Sirius eyed her hand warily, then reached for it. When their fingers touched he felt a jolt not unlike Apparation, or a Portkey. The world tipped one way, then the other, and when it righted itself he was no longer in the dormitory but standing, with Evans, in the lounge of the Shrieking Shack.

"How'd you do that?" he asked Evans, letting go of her hand quickly. "You don't even know where the tunnels are."

"Shush," she said, nudging him with a pointy elbow. "Look there."

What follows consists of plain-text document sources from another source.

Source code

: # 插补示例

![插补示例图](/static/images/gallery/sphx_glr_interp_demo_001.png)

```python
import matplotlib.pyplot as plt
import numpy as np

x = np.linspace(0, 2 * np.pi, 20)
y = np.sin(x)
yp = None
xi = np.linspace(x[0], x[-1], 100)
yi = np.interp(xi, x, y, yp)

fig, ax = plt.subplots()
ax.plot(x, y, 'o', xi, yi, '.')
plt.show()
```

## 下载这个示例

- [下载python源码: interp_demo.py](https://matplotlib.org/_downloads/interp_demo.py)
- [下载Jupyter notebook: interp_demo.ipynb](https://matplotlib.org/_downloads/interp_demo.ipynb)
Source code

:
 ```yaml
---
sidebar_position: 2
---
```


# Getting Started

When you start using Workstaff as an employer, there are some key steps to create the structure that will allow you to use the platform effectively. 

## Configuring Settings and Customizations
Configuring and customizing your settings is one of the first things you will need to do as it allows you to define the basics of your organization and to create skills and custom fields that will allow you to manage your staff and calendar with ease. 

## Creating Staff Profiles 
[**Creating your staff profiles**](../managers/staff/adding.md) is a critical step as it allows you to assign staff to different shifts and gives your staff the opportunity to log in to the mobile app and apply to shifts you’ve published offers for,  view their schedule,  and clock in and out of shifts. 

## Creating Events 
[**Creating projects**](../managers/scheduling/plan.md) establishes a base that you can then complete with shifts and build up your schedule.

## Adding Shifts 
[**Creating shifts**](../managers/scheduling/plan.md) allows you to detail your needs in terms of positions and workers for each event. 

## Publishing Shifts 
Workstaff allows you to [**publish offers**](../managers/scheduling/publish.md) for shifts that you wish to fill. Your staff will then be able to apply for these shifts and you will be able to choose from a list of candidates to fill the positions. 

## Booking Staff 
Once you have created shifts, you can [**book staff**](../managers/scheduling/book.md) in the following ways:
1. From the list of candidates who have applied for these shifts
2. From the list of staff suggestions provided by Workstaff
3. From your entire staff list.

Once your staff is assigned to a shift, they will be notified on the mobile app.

He did look, and the churning feeling from earlier returned so abruptly it was a miracle he wasn't sick right there on the floors. Remus sat by the window, looking out at the snowy hills and rooftops of Hogsmeade. He held in his hands the grimy little present he'd tried to give to Sirius earlier, and Sirius suddenly had a name for the feeling in his belly: guilt.

"Moony?"

James stood in the doorway, in his pyjamas and boots and winter cloak. His hair was unkempt and he looked sleepy. "What're you doing here, Moony?"

Remus looked up, startled. "Oh, nothing. Just... I couldn't sleep." He gave James a sheepish smile. "I hope I didn't wake you when I left."

"Had to take a piss," James yawned, and out of the corner of his eye Sirius saw Lily make a small moue of disgust. "Saw you weren't there. Used the map." He crossed the room and spotted the gift in Remus's lap. "Said no again, then?"

"Of course," said Remus with a sigh of such sadness that Sirius's chest ached. "I'd hoped... But I should have known better."

James snorted. "I don't know why you waste your time on him," he said, leaning against the wall. "He's been a complete berk about Christmas for as long as I can remember."

Remus shrugged. "I suppose I wanted to give him a reason to like Christmas." He fingered the wrinkled little bow on the parcel. His hands were shaking, slightly.

He ducked his head, his voice suddenly soft and hoarse. "I think I wanted to be the reason he could like Christmas," he said, and Sirius's heart sank straight down to his feet.

"Oh, Moony." James sighed. "I'm sorry, mate."

"It's all right." Remus looked up and smiled, but his eyes were wet. "Perhaps one day he'll come round? If I keep trying?"

James bit his lower lip and looked away. "Perhaps. But Moony? Honestly? I wouldn't count on it. Christmas with Sirius's family was a brutal sort of thing, and as for the other... Er. Well, I hope for your sake he's not as stupid as he often looks. You're too good for him by far, and no mistake"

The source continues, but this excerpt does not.